#### Work order
In the entries that follow, how many lines contain the word "images"? Answer with the number only.

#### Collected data
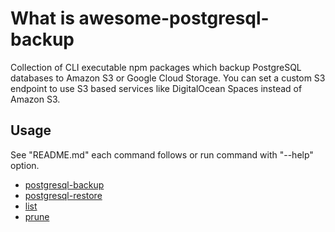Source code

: # What is awesome-postgresql-backup

Collection of CLI executable npm packages which backup PostgreSQL databases to Amazon S3 or Google Cloud Storage. You can set a custom S3 endpoint to use S3 based services like DigitalOcean Spaces instead of Amazon S3.

## Usage

See "README.md" each command follows or run command with "--help" option.

- [postgresql-backup](../postgresql-backup/README.md)
- [postgresql-restore](../postgresql-restore/README.md)
- [list](../list/README.md)
- [prune](../prune/README.md)
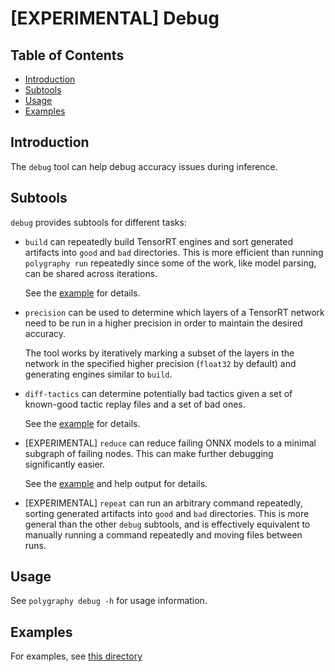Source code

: # [EXPERIMENTAL] Debug

## Table of Contents

- [Introduction](#introduction)
- [Subtools](#subtools)
- [Usage](#usage)
- [Examples](#examples)


## Introduction

The `debug` tool can help debug accuracy issues during inference.

## Subtools

`debug` provides subtools for different tasks:

- `build` can repeatedly build TensorRT engines and sort generated
    artifacts into `good` and `bad` directories. This is more efficient than
    running `polygraphy run` repeatedly since some of the work, like model
    parsing, can be shared across iterations.

    See the [example](../../../examples/cli/debug/01_debugging_flaky_trt_tactics/) for details.

- `precision` can be used to determine which layers of a TensorRT network need to be
    run in a higher precision in order to maintain the desired accuracy.

    The tool works by iteratively marking a subset of the layers in the network in the specified
    higher precision (`float32` by default) and generating engines similar to `build`.

- `diff-tactics` can determine potentially bad tactics given a set of known-good tactic replay
    files and a set of bad ones.

    See the [example](../../../examples/cli/debug/01_debugging_flaky_trt_tactics/) for details.

- [EXPERIMENTAL] `reduce` can reduce failing ONNX models to a minimal subgraph of failing nodes.
    This can make further debugging significantly easier.

    See the [example](../../../examples/cli/debug/02_reducing_failing_onnx_models/) and help output for details.

- [EXPERIMENTAL] `repeat` can run an arbitrary command repeatedly, sorting generated artifacts
    into `good` and `bad` directories. This is more general than the other `debug` subtools, and is
    effectively equivalent to manually running a command repeatedly and moving files between runs.


## Usage

See `polygraphy debug -h` for usage information.


## Examples

For examples, see [this directory](../../../examples/cli/debug)
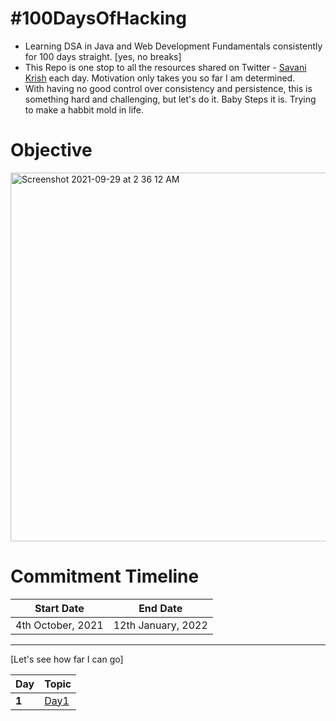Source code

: # #100DaysOfHacking

- Learning DSA in Java and Web Development Fundamentals consistently for 100 days straight. [yes, no breaks]
- This Repo is one stop to all the resources shared on Twitter - [Savani Krish](https://twitter.com/savani_krrish) each day. Motivation only takes you so far I am determined.
- With having no good control over consistency and persistence, this is something hard and challenging, but let's do it. Baby Steps it is. Trying to make a habbit mold in life.

# Objective

<img width="590" alt="Screenshot 2021-09-29 at 2 36 12 AM" src="https://user-images.githubusercontent.com/56188454/135165713-184ed135-7024-4353-a436-e4cfeea751c3.png">

# Commitment Timeline 


| Start Date  | End Date    |
| ----------- | ----------- |
| 4th October, 2021 | 12th January, 2022 |

---
[Let's see how far I can go]

Day | Topic
--- | ---
**1** |  [Day1](/Days/Day1.md)



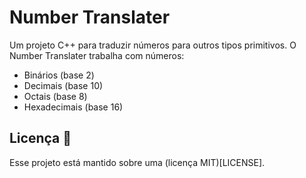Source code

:# Number Translater

Um projeto C++ para traduzir números para outros tipos primitivos. O Number Translater trabalha com números:
- Binários (base 2)
- Decimais (base 10)
- Octais (base 8)
- Hexadecimais (base 16)

## Licença :pencil:

Esse projeto está mantido sobre uma (licença MIT)[LICENSE].

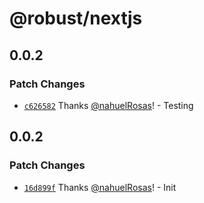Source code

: # @robust/nextjs

## 0.0.2

### Patch Changes

- [`c626582`](https://github.com/nahuelRosas/Robust/commit/c626582c376efd19241b5f948487b5b3427055fa) Thanks [@nahuelRosas](https://github.com/nahuelRosas)! - Testing

## 0.0.2

### Patch Changes

- [`16d899f`](https://github.com/nahuelRosas/Robust/commit/16d899f20bbdbde1ee390f245488c0d24943e814) Thanks [@nahuelRosas](https://github.com/nahuelRosas)! - Init
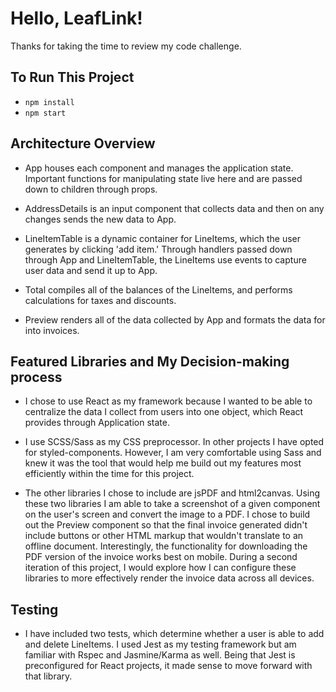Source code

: # Hello, LeafLink!

Thanks for taking the time to review my code challenge.

## To Run This Project

* `npm install`
* `npm start`

## Architecture Overview

* App houses each component and manages the application state. Important functions for manipulating state live here and are passed down to children through props.

* AddressDetails is an input component that collects data and then on any changes sends the new data to App.

* LineItemTable is a dynamic container for LineItems, which the user generates by clicking 'add item.' Through handlers passed down through App and LineItemTable, the LineItems use events to capture user data and send it up to App.

* Total compiles all of the balances of the LineItems, and performs calculations for taxes and discounts.

* Preview renders all of the data collected by App and formats the data for into invoices.

## Featured Libraries and My Decision-making process

* I chose to use React as my framework because I wanted to be able to centralize the data I collect from users into one object, which React provides through Application state.

* I use SCSS/Sass as my CSS preprocessor. In other projects I have opted for styled-components. However, I am very comfortable using Sass and knew it was the tool that would help me build out my features most efficiently within the time for this project.

* The other libraries I chose to include are jsPDF and html2canvas. Using these two libraries I am able to take a screenshot of a given component on the user's screen and convert the image to a PDF. I chose to build out the Preview component so that the final invoice generated didn't include buttons or other HTML markup that wouldn't translate to an offline document. Interestingly, the functionality for downloading the PDF version of the invoice works best on mobile. During a second iteration of this project, I would explore how I can configure these libraries to more effectively render the invoice data across all devices.

## Testing

* I have included two tests, which determine whether a user is able to add and delete LineItems. I used Jest as my testing framework but am familiar with Rspec and Jasmine/Karma as well. Being that Jest is preconfigured for React projects, it made sense to move forward with that library.
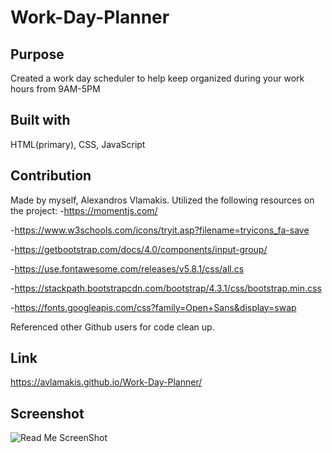 # Work-Day-Planner

## Purpose 
Created a work day scheduler to help keep organized during your work hours from 9AM-5PM

## Built with
HTML(primary), CSS, JavaScript

## Contribution 
Made by myself, Alexandros Vlamakis. Utilized the following resources on the project: 
  -https://momentjs.com/
  
  -https://www.w3schools.com/icons/tryit.asp?filename=tryicons_fa-save
  
  -https://getbootstrap.com/docs/4.0/components/input-group/
  
  -https://use.fontawesome.com/releases/v5.8.1/css/all.cs
  
  -https://stackpath.bootstrapcdn.com/bootstrap/4.3.1/css/bootstrap.min.css
  
  -https://fonts.googleapis.com/css?family=Open+Sans&display=swap
  
Referenced other Github users for code clean up.

## Link
https://avlamakis.github.io/Work-Day-Planner/
## Screenshot
![Read Me ScreenShot](https://user-images.githubusercontent.com/91172337/143284017-4f034ad7-ddb1-4908-85ce-2cdeb9da1c30.png)
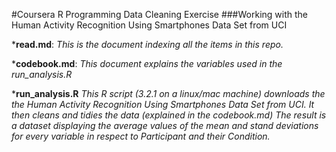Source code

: #Coursera R Programming Data Cleaning Exercise
###Working with the Human Activity Recognition Using Smartphones Data Set from UCI

***read.md**: *This is the document indexing all the items in this repo.*

***codebook.md**:  *This document explains the variables used in the run_analysis.R* 

***run_analysis.R**  *This R script (3.2.1 on a linux/mac machine) downloads the the Human Activity Recognition Using Smartphones Data Set from UCI.  It then cleans and tidies the data (explained in the codebook.md)  The result is a dataset displaying the average values of the mean and stand deviations for every variable in respect to  Participant and their Condition.*

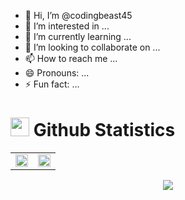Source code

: - 👋 Hi, I’m @codingbeast45
- 👀 I’m interested in ...
- 🌱 I’m currently learning ...
- 💞️ I’m looking to collaborate on ...
- 📫 How to reach me ...
- 😄 Pronouns: ...
- ⚡ Fun fact: ...


<h1 align="left"> <img src="https://media.giphy.com/media/iY8CRBdQXODJSCERIr/giphy.gif" width="30"> Github Statistics</h1>

<table>
  <tr>
    <td>
      <img src="https://github-readme-stats.vercel.app/api?username=beast-45&theme=highcontrast&hide_border=false&include_all_commits=true&count_private=true" width="100%"/>
    </td>
    <td>
      <img src="https://github-readme-streak-stats.herokuapp.com/?user=beast-45&theme=highcontrast&hide_border=false" width="100%"/>
    </td>
  </tr>
</table>

<p align="center">
  <img src="https://github-readme-stats.vercel.app/api/top-langs/?username=beast-45&theme=highcontrast&hide_border=false&layout=compact"/>
</p>




<!---
codingbeast45/codingbeast45 is a ✨ special ✨ repository because its `README.md` (this file) appears on your GitHub profile.
You can click the Preview link to take a look at your changes.
--->
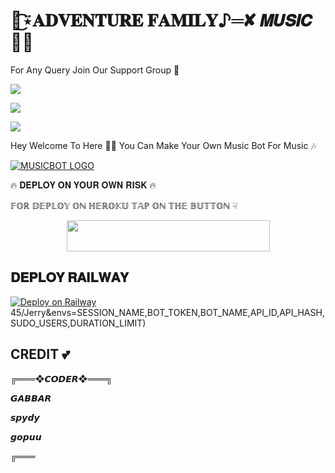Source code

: # 🦋͜͡⍣𝐀𝐃𝐕𝐄𝐍𝐓𝐔𝐑𝐄 𝐅𝐀𝐌𝐈𝐋𝐘♪═✘ 𝙈𝙐𝙎𝙄𝘾 🥀✨

For Any Query Join Our Support Group 👥

<a href="https://t.me/myworldGJ516"><img src="https://img.shields.io/badge/Join-Telegram%20Channel-red.svg?logo=Telegram"></a>

<a href="https://t.me/ADVENTURE_FAMILYS"><img src="https://img.shields.io/badge/Join-Telegram%20Group-blue.svg?logo=telegram"></a>

<a href="https://t.me/export_gabbar"><img src="https://img.shields.io/badge/repo-Telegram%20Owner-darkgreen.svg?logo=telegram"></a>


Hey Welcome To Here 💫💫 You Can Make Your Own Music Bot For Music 🎶


[![MUSICBOT LOGO](https://telegra.ph/file/20fe9ca9d4d2c06aa1f35.jpg)](https://t.me/XMentosSupport )

🔥 𝐃𝐄𝐏𝐋𝐎𝐘 𝐎𝐍 𝐘𝐎𝐔𝐑 𝐎𝐖𝐍 𝐑𝐈𝐒𝐊 🔥

𝔽𝕆ℝ 𝔻𝔼ℙ𝕃𝕆𝕐 𝕆ℕ ℍ𝔼ℝ𝕆𝕂𝕌 𝕋𝔸ℙ 𝕆ℕ 𝕋ℍ𝔼 𝔹𝕌𝕋𝕋𝕆ℕ ☟︎︎︎


<p align="center"><a href="https://heroku.com/deploy?template=https:https://github.com/Gabberxmusic/AdventurefamilyXmusic">
  <img src="https://img.shields.io/badge/Deploy%20To%20Heroku-aqua?style=flat&logo=heroku" width="325" height="50.100" /></a></p>
  
## 𝐃𝐄𝐏𝐋𝐎𝐘 𝐑𝐀𝐈𝐋𝐖𝐀𝐘

[![Deploy on Railway](https://railway.app/button.svg)](https://railway.app/new/template/2QusAW?referralCode=WyKIfS)45/Jerry&envs=SESSION_NAME,BOT_TOKEN,BOT_NAME,API_ID,API_HASH,SUDO_USERS,DURATION_LIMIT)




## CREDIT 💕
╔═══❖𝘾𝙊𝘿𝙀𝙍❖═══╗

𝙂𝘼𝘽𝘽𝘼𝙍

𝙨𝙥𝙮𝙙𝙮 

𝙜𝙤𝙥𝙪𝙪  

╔═══
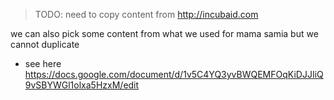 

> TODO: need to copy content from http://incubaid.com

we can also pick some content from what we used for mama samia but we cannot duplicate

- see here https://docs.google.com/document/d/1v5C4YQ3yvBWQEMFOqKiDJJIiQ9vSBYWGl1olxa5HzxM/edit


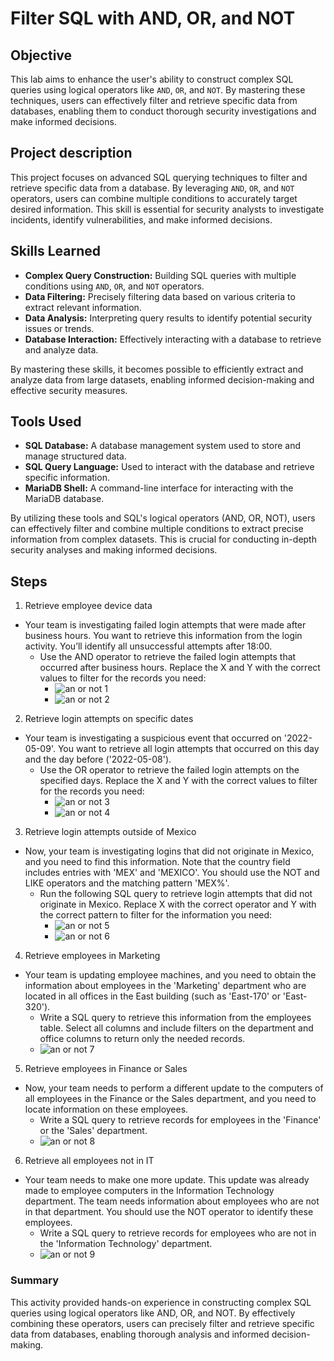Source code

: # Filter SQL with AND, OR, and NOT

## Objective

This lab aims to enhance the user's ability to construct complex SQL queries using logical operators like `AND`, `OR`, and `NOT`. By mastering these techniques, users can effectively filter and retrieve specific data from databases, enabling them to conduct thorough security investigations and make informed decisions.

## Project description

This project focuses on advanced SQL querying techniques to filter and retrieve specific data from a database. By leveraging `AND`, `OR`, and `NOT` operators, users can combine multiple conditions to accurately target desired information. This skill is essential for security analysts to investigate incidents, identify vulnerabilities, and make informed decisions. 

## Skills Learned

* **Complex Query Construction:** Building SQL queries with multiple conditions using `AND`, `OR`, and `NOT` operators.
* **Data Filtering:** Precisely filtering data based on various criteria to extract relevant information.
* **Data Analysis:** Interpreting query results to identify potential security issues or trends.
* **Database Interaction:** Effectively interacting with a database to retrieve and analyze data.

By mastering these skills, it becomes possible to efficiently extract and analyze data from large datasets, enabling informed decision-making and effective security measures.

## Tools Used

* **SQL Database:** A database management system used to store and manage structured data.
* **SQL Query Language:** Used to interact with the database and retrieve specific information.
* **MariaDB Shell:** A command-line interface for interacting with the MariaDB database.

By utilizing these tools and SQL's logical operators (AND, OR, NOT), users can effectively filter and combine multiple conditions to extract precise information from complex datasets. This is crucial for conducting in-depth security analyses and making informed decisions.

## Steps
1. Retrieve employee device data
* Your team is investigating failed login attempts that were made after business hours. You want to retrieve this information from the login activity. You’ll identify all unsuccessful attempts after 18:00.
  * Use the AND operator to retrieve the failed login attempts that occurred after business hours. Replace the X and Y with the correct values to filter for the records you need:
     * ![an or not 1 ](https://github.com/user-attachments/assets/140a71c0-0e00-4244-8c17-5e3eb1ac765a)
     * ![an or not 2](https://github.com/user-attachments/assets/9a421704-77dc-48f2-9729-57f507ae3d26)
      
2. Retrieve login attempts on specific dates
* Your team is investigating a suspicious event that occurred on '2022-05-09'. You want to retrieve all login attempts that occurred on this day and the day before ('2022-05-08').
  * Use the OR operator to retrieve the failed login attempts on the specified days. Replace the X and Y with the correct values to filter for the records you need:
    * ![an or not 3](https://github.com/user-attachments/assets/35b34397-fd44-44e9-aed2-f2399a9439e8)
    * ![an or not 4](https://github.com/user-attachments/assets/7820ddb0-ab36-4f5b-b38b-fe0b7275c0bd)

3. Retrieve login attempts outside of Mexico
* Now, your team is investigating logins that did not originate in Mexico, and you need to find this information. Note that the country field includes entries with 'MEX' and 'MEXICO'. You should use the NOT and LIKE operators and the matching pattern 'MEX%'.
  * Run the following SQL query to retrieve login attempts that did not originate in Mexico. Replace X with the correct operator and Y with the correct pattern to filter for the information you need:
    * ![an or not 5](https://github.com/user-attachments/assets/bb6926b2-46a6-4ee9-ae3f-b17ea9e17a67)
    * ![an or not 6](https://github.com/user-attachments/assets/a52585bc-8ab1-4e52-8a27-a2ff9b7e7e7b)

4. Retrieve employees in Marketing
* Your team is updating employee machines, and you need to obtain the information about employees in the 'Marketing' department who are located in all offices in the East building (such as 'East-170' or 'East-320').
    * Write a SQL query to retrieve this information from the employees table. Select all columns and include filters on the department and office columns to return only the needed records.
    * ![an or not 7](https://github.com/user-attachments/assets/a3b65f06-53cb-4572-a248-c21523095008)

5. Retrieve employees in Finance or Sales
* Now, your team needs to perform a different update to the computers of all employees in the Finance or the Sales department, and you need to locate information on these employees.
    * Write a SQL query to retrieve records for employees in the 'Finance' or the 'Sales' department.
    * ![an or not 8](https://github.com/user-attachments/assets/a1b89f4f-e526-4b6e-b8d8-20df57eb4b55)

6. Retrieve all employees not in IT
* Your team needs to make one more update. This update was already made to employee computers in the Information Technology department. The team needs information about employees who are not in that department. You should use the NOT operator to identify these employees.
    * Write a SQL query to retrieve records for employees who are not in the 'Information Technology' department.
    * ![an or not 9](https://github.com/user-attachments/assets/94a560e5-2a17-4d6b-a5bb-760961112621)

### Summary

This activity provided hands-on experience in constructing complex SQL queries using logical operators like AND, OR, and NOT. By effectively combining these operators, users can precisely filter and retrieve specific data from databases, enabling thorough analysis and informed decision-making.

#### Solution to this exercise
2